– С чего, черт возьми, ты взяла, будто что-то случилось? – огрызнулся Лучиано.
– Это очевидно.
Его глаза, темные, блестящие, такие соблазнительные, обрамленные пушистыми ресницами, пристально смотрели на нее. Она еле держала себя в руках. Лучиано молчал, стиснув зубы.
– Я не рассержен.
– Хорошо, не буду вмешиваться.
– Возможно, так лучше.
Она отвернулась к окну, за которым открывался замечательный вид с клумбами, аккуратно постриженными кустами в английском стиле и поросшим мхом старым фонтаном. Не хотелось поддаваться гипнотическому взгляду Лучиано.
– Я хотела поговорить об одежде, которую ты для меня купил.
С этими словами она вытянула вперед ногу, демонстрируя босоножки, и стыдливо опустила ее.
– Эти туфли великолепны. Да и все остальные вещи тоже. Но я не могу принять это, кроме разве что босоножек.
– Почему? И да, повернись лицом, когда разговариваешь со мной.
С неохотой Джемайма повернулась и тут же поняла, почему предпочитает говорить с ним, не имея зрительного контакта. Он слишком сильно влияет на нее. Мысли отключаются, едва она ощущает на себе его взгляд. Джемайма опустила ресницы, пытаясь хоть как-то защититься от его влияния. Губы задрожали от напряжения и волнения.
– Очень благодарна тебе за столь щедрый жест, но я не привыкла получать такие дорогие подарки от людей…
– Я не люди! Кроме того, я предположил, что ты привыкла получать подарки от мужчин.
– Да. Но это не значит, что так правильно. Раньше принимала, но это не значит, что я и сейчас так поступаю. Может, я решила измениться. – Джемайма медленно закипала.
– А может, я римский папа? – съязвил Лучиано.
– Жизнь с Никки изменила меня, заставила ценить то, что действительно важно.
– Уже через несколько часов после его рождения ты приняла решение о том, что важнее для тебя. Деньги. Забыла?
Джемайма вскинула подбородок.
– Однако это не значит, что я не могу изменить своего мнения. И я действительно изменилась. К твоему сведению, я стараюсь начать все с чистого листа.
Лучиано рассмеялся, холодно блеснув глазами.
– Ты шутишь, да?
– Нет. – Джемайма с горечью вспомнила, как покойная сестра не раз говорила об этом. – Наступает момент, когда человек меняется. Зачем бы ты мне стал отдавать всю эту одежду, бог мой?
– Ты не такая наивная.
Джемайма еще больше покраснела.
– Значит, очевидно, это подарок, намекающий на определенные ожидания.
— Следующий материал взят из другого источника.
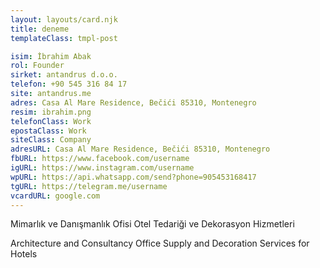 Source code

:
 ```yaml
---
layout: layouts/card.njk
title: deneme
templateClass: tmpl-post

isim: İbrahim Abak
rol: Founder
sirket: antandrus d.o.o.
telefon: +90 545 316 84 17
site: antandrus.me
adres: Casa Al Mare Residence, Bečići 85310, Montenegro
resim: ibrahim.png
telefonClass: Work
epostaClass: Work
siteClass: Company
adresURL: Casa Al Mare Residence, Bečići 85310, Montenegro
fbURL: https://www.facebook.com/username
igURL: https://www.instagram.com/username
wpURL: https://api.whatsapp.com/send?phone=905453168417
tgURL: https://telegram.me/username
vcardURL: google.com
---
```


Mimarlık ve Danışmanlık Ofisi
Otel Tedariği ve Dekorasyon Hizmetleri

Architecture and Consultancy Office
Supply and Decoration Services for Hotels
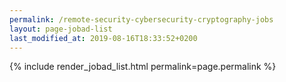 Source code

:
 ```yaml
---
permalink: /remote-security-cybersecurity-cryptography-jobs
layout: page-jobad-list
last_modified_at: 2019-08-16T18:33:52+0200
---
```

{% include render_jobad_list.html permalink=page.permalink %}
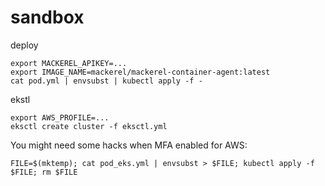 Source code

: # sandbox

deploy

```
export MACKEREL_APIKEY=...
export IMAGE_NAME=mackerel/mackerel-container-agent:latest
cat pod.yml | envsubst | kubectl apply -f -
```

ekstl

```
export AWS_PROFILE=...
eksctl create cluster -f eksctl.yml
```

You might need some hacks when MFA enabled for AWS:
```
FILE=$(mktemp); cat pod_eks.yml | envsubst > $FILE; kubectl apply -f $FILE; rm $FILE
```
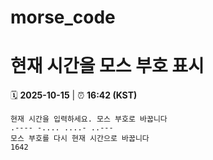 # morse_code
# 현재 시간을 모스 부호 표시
<!-- MORSE_TIME_START -->
🗓️ **2025-10-15** | ⏰ **16:42 (KST)**

```
현재 시간을 입력하세요. 모스 부호로 바꿉니다
.---- -.... ....- ..---
모스 부호를 다시 현재 시간으로 바꿉니다
1642
```
<!-- MORSE_TIME_END -->
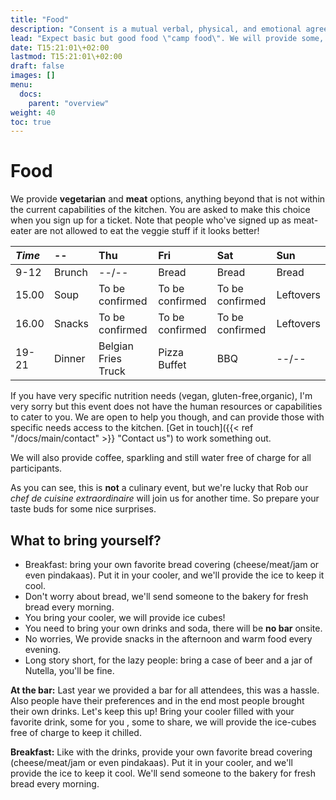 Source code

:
 ```yaml
---
title: "Food"
description: "Consent is a mutual verbal, physical, and emotional agreement that happens without manipulation, threats, or head games."
lead: "Expect basic but good food \"camp food\". We will provide some, but you have to bring some as well."
date: T15:21:01\+02:00
lastmod: T15:21:01\+02:00
draft: false
images: []
menu: 
  docs:
    parent: "overview"
weight: 40
toc: true
---
```

# Food


We provide **vegetarian** and **meat** options, anything beyond that is not within the current capabilities of the kitchen. You are asked to make this choice when you sign up for a ticket. Note that people who've signed up as meat-eater are not allowed to eat the veggie stuff if it looks better!

| _Time_ | -- | Thu | Fri | Sat | Sun |
| :--- | :--- | :--- | :--- | :--- | :--- |
| 9-12 | Brunch | --/-- | Bread | Bread | Bread |
| 15.00 | Soup | To be confirmed |To be confirmed  |To be confirmed | Leftovers |
| 16.00 | Snacks | To be confirmed | To be confirmed | To be confirmed | Leftovers |
| 19-21 | Dinner | Belgian Fries Truck | Pizza Buffet | BBQ | --/-- |

If you have very specific nutrition needs \(vegan, gluten-free,organic\), I'm very sorry but this event does not have the human resources or capabilities to cater to you. We are open to help you though, and can provide those with specific needs access to the kitchen. [Get in touch]({{< ref "/docs/main/contact" >}} "Contact us") to work something out.

We will also provide coffee, sparkling and still water free of charge for all participants.

As you can see, this is **not** a culinary event, but we're lucky that Rob our *chef de cuisine extraordinaire* will join us for another time. So prepare your taste buds for some nice surprises. 


## What to bring yourself?
* Breakfast: bring your own favorite bread covering (cheese/meat/jam or even pindakaas). Put it in your cooler, and we'll provide the ice to keep it cool. 
* Don't worry about bread, we'll send someone to the bakery for fresh bread every morning.
* You bring your cooler, we will provide ice cubes!
* You need to bring your own drinks and soda, there will be **no bar** onsite.
* No worries, We provide snacks in the afternoon and warm food every evening.
* Long story short, for the lazy people: bring a case of beer and a jar of Nutella, you'll be fine.

**At the bar:** Last year we provided a bar for all attendees, this was a hassle. Also people have their preferences and in the end most people brought their own drinks. Let's keep this up! Bring your cooler filled with your favorite drink, some for you , some to share, we will provide the ice-cubes free of charge to keep it chilled.

**Breakfast:** Like with the drinks, provide your own favorite bread covering (cheese/meat/jam or even pindakaas). Put it in your cooler, and we'll provide the ice to keep it cool. We'll send someone to the bakery for fresh bread every morning. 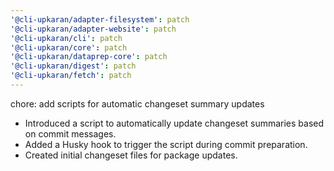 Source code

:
```yaml
---
'@cli-upkaran/adapter-filesystem': patch
'@cli-upkaran/adapter-website': patch
'@cli-upkaran/cli': patch
'@cli-upkaran/core': patch
'@cli-upkaran/dataprep-core': patch
'@cli-upkaran/digest': patch
'@cli-upkaran/fetch': patch
---
```

chore: add scripts for automatic changeset summary updates

- Introduced a script to automatically update changeset summaries based on commit messages.
- Added a Husky hook to trigger the script during commit preparation.
- Created initial changeset files for package updates.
И если я не готова соответствовать этим ожиданиям, я не могу принять и подарок.
– Ты можешь соответствовать тому, чего я от тебя жду.
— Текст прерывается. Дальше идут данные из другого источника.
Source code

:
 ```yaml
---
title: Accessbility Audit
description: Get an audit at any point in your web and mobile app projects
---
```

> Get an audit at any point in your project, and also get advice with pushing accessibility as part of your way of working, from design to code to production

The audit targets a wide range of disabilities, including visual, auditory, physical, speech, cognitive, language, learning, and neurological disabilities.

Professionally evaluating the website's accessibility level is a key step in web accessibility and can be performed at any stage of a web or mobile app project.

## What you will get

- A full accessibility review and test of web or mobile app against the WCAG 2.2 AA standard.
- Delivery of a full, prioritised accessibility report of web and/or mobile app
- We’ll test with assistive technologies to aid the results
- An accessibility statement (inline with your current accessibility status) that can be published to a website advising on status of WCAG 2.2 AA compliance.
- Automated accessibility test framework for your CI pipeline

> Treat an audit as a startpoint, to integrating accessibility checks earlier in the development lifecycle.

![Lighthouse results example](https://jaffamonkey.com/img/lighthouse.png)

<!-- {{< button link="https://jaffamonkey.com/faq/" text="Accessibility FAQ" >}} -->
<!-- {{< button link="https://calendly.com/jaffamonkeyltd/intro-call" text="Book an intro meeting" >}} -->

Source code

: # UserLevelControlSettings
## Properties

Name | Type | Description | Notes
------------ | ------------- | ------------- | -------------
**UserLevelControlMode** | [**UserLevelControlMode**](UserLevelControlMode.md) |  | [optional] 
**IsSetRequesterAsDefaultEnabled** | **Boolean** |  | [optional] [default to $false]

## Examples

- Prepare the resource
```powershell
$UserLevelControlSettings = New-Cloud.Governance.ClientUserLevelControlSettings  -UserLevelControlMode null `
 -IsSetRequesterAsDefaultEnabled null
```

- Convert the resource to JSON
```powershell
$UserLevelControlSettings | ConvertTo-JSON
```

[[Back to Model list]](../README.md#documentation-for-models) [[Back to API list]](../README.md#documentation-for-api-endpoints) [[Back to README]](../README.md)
Его глаза уже мысленно раздевали ее, от этого Джемайму бросало то в дрожь, то в жар, между ног запульсировало, грудь тотчас налилась, соски напряглись и обрисовались под тонкой тканью футболки.
– Я здесь только на несколько недель ради твоего сына. Для него, а не для тебя.
Лучиано выругался.
– Я стараюсь быть честной, чтобы избежать недопонимания.
Лучиано медленно приближался к ней, плавно и грациозно, как ночной хищник. Что такая женщина, как она, знает о честности? Он еще раз выругался. Знает ли она вообще, что это такое?
Сейчас он был так близко, что она могла дотронуться до него. Сердце бешено заколотилось. Джемайма напряглась и выпрямила спину.
– Мне не нравится, как ты выражаешься.
– А мне не нравится, когда люди вокруг меня говорят ерунду или лгут. Ты говоришь, что не хочешь лгать мне, и уже это большая ложь.
Джемайма смотрела на него широко распахнутыми глазами.
– Ты всегда уверен в собственной привлекательности?
Он медленно начал расплетать ее косу.
– Я хочу увидеть твои волосы распущенными.
«Жизнь с чистого листа», – прокручивал он в голове. Неужели она действительно надеется впечатлить его такими словами? Как она может смотреть на него своими ледяными голубыми глазами и врать, врать в лицо? Бесстыдная глупая лгунья. Гнев снова разгорелся в его сердце. Он слишком хорошо знает, насколько бывает умна женская ложь.
– Ты слишком сильно тянешь волосы.
Лучиано запустил пальцы в ее светлую гриву и притянул к себе.
– Ты не должна мне лгать. Если бы ты знала, как я злюсь при этом, не стала бы так поступать.
Ее ноздри шумно втягивали его аромат, смесь дорогого одеколона с нотками лимона, чистого мужского тела и дорогого алкоголя. Это дурманило ее, внутри все переворачивалось.
– Через несколько недель я вернусь домой. Я здесь только для Никки.